Comment s’est passée la post-production?
Là aussi, dans des conditions plus compliquées et plus chronophages que d’habitude, à cause de quelques surprises qui ne se sont révélées qu’à l’écoute très attentive des prises, et à cause du besoin d’un support technique plus important pour mixer l’ensemble des sous-groupes, qui, en raison des distances inhabituelles, sonnaient différemment sur les bandes par rapport à la salle.
Si aujourd’hui, environ six mois après la finalisation du master, vous réécoutez l’enregistrement, entendez-vous quelque part le positionnement peu orthodoxe des interprètes?

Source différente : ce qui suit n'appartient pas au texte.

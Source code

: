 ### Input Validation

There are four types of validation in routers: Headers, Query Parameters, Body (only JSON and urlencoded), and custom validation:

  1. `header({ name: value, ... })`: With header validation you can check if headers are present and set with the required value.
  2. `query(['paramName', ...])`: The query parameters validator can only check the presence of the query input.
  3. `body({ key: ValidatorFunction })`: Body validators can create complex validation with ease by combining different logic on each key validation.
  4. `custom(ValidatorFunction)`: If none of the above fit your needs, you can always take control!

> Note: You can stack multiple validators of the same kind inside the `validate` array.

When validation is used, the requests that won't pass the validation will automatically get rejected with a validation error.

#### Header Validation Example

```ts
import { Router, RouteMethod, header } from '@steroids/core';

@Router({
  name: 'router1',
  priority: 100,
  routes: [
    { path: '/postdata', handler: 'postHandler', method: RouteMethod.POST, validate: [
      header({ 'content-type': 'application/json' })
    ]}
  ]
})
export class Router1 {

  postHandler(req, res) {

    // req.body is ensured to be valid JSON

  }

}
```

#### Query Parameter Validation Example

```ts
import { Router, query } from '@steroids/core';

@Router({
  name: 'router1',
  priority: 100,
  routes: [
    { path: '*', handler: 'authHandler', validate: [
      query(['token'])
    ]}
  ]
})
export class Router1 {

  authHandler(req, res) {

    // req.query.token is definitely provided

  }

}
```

Si tel était le cas, nous n’aurions pas dû risquer de faire l’enregistrement dans ces conditions difficiles, car personne ne se souviendra dans 20, 30 ans dans quelles conditions inhabituelles il a été réalisé.
La condition préalable la plus importante à toute création musicale en groupe est la capacité de bien s’entendre. Et pouvoir faire des enregistrements et, ce faisant, acquérir une expérience importante, est pour moi un lien important entre les répétitions et les concerts. Des conditions plus difficiles conduiront toujours à des résultats moins réjouissants, ce qui ne peut être compensé que par une surdose d’engagement de toutes les parties prenantes!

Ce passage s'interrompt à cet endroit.